### What you will do:
Return exactly the lines below, starting with the one that has "<a name='configure-azure-ad-sso'></a>" and going on through the one that has "GetMetadataLocationOk returns a".
Top of Material provided
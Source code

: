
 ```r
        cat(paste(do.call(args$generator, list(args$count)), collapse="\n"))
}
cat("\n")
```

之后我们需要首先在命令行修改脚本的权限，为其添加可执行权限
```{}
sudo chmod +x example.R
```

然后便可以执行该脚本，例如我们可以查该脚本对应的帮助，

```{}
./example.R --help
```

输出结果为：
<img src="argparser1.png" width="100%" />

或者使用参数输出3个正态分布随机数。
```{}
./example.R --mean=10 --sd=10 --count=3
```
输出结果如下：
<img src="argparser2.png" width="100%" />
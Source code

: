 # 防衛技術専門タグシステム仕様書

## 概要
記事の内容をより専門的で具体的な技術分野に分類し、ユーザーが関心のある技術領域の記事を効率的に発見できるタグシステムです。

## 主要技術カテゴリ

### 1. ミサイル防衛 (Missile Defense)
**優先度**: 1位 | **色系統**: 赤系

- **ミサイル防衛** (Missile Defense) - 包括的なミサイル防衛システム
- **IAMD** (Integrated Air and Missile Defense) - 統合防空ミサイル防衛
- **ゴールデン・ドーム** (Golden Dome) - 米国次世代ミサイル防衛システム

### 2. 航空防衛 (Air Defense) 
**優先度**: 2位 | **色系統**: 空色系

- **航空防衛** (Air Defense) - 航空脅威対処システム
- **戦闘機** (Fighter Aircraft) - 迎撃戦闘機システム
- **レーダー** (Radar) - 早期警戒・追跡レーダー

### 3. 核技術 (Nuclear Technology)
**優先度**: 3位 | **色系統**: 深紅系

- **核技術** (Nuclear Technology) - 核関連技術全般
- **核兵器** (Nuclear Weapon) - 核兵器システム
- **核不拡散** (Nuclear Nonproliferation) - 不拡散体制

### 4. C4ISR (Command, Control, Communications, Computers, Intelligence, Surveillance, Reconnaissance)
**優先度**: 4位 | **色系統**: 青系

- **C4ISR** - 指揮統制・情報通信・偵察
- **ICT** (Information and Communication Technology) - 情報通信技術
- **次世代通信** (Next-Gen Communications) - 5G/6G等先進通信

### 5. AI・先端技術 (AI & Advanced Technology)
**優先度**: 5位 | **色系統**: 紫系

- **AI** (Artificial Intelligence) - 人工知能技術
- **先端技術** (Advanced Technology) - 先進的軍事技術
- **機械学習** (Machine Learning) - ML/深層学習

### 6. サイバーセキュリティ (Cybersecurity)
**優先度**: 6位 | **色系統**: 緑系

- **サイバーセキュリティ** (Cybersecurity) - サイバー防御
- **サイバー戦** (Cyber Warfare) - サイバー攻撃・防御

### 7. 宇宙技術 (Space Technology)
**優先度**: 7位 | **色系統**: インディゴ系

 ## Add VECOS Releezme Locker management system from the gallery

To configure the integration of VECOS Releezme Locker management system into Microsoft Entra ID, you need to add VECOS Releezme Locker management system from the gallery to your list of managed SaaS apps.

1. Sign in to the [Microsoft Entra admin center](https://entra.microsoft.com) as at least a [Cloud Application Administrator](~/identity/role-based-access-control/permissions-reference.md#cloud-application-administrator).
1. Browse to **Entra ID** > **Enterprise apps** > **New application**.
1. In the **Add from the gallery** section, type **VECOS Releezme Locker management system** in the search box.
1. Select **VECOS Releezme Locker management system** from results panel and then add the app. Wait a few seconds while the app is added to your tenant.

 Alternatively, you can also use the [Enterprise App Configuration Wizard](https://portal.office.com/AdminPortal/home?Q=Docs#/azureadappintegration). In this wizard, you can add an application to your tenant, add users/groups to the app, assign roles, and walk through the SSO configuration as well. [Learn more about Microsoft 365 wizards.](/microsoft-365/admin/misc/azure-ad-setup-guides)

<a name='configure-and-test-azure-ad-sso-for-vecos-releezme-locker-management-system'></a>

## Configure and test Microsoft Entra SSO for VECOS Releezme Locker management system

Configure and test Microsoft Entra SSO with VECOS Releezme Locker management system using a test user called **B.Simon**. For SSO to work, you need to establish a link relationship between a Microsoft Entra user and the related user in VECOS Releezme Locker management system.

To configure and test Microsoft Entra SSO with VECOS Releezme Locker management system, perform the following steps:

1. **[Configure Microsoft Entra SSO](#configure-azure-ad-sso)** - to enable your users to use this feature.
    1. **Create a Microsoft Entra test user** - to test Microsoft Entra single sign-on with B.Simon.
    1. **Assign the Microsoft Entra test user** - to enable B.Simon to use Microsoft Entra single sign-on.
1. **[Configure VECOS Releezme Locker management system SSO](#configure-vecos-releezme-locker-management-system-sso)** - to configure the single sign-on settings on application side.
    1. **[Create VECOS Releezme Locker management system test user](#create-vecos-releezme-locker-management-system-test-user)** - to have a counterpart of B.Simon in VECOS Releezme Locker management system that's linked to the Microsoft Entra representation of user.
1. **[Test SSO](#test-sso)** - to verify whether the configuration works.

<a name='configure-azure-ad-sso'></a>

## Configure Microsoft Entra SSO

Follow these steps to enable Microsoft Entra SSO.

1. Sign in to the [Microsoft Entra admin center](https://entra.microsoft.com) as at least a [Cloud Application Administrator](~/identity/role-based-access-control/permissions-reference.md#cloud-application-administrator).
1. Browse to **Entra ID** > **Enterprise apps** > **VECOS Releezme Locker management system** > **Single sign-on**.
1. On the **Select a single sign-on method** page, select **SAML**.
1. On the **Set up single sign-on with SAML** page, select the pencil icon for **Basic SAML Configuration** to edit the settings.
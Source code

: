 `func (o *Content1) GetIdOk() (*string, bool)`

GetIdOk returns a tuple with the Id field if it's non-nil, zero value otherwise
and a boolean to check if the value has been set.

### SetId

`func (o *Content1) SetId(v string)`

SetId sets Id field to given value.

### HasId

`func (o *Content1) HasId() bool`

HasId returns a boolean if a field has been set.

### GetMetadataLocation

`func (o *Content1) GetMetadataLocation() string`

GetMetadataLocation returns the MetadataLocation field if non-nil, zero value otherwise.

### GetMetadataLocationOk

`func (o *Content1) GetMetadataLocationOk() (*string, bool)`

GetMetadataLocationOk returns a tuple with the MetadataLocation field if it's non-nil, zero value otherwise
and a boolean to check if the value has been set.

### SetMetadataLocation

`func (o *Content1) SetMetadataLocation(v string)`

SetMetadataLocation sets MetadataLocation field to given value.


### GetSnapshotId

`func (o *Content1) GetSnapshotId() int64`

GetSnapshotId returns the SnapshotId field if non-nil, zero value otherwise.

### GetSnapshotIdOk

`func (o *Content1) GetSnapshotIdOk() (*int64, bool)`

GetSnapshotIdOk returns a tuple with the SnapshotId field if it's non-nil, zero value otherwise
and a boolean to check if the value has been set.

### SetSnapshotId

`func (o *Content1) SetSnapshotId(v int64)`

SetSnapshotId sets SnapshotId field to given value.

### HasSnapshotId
Bottom of Material provided
### Solution to this exercise:
<a name='configure-azure-ad-sso'></a>

## Configure Microsoft Entra SSO

Follow these steps to enable Microsoft Entra SSO.

1. Sign in to the [Microsoft Entra admin center](https://entra.microsoft.com) as at least a [Cloud Application Administrator](~/identity/role-based-access-control/permissions-reference.md#cloud-application-administrator).
1. Browse to **Entra ID** > **Enterprise apps** > **VECOS Releezme Locker management system** > **Single sign-on**.
1. On the **Select a single sign-on method** page, select **SAML**.
1. On the **Set up single sign-on with SAML** page, select the pencil icon for **Basic SAML Configuration** to edit the settings.
Source code

: `func (o *Content1) GetIdOk() (*string, bool)`

GetIdOk returns a tuple with the Id field if it's non-nil, zero value otherwise
and a boolean to check if the value has been set.

### SetId

`func (o *Content1) SetId(v string)`

SetId sets Id field to given value.

### HasId

`func (o *Content1) HasId() bool`

HasId returns a boolean if a field has been set.

### GetMetadataLocation

`func (o *Content1) GetMetadataLocation() string`

GetMetadataLocation returns the MetadataLocation field if non-nil, zero value otherwise.

### GetMetadataLocationOk

`func (o *Content1) GetMetadataLocationOk() (*string, bool)`

GetMetadataLocationOk returns a tuple with the MetadataLocation field if it's non-nil, zero value otherwise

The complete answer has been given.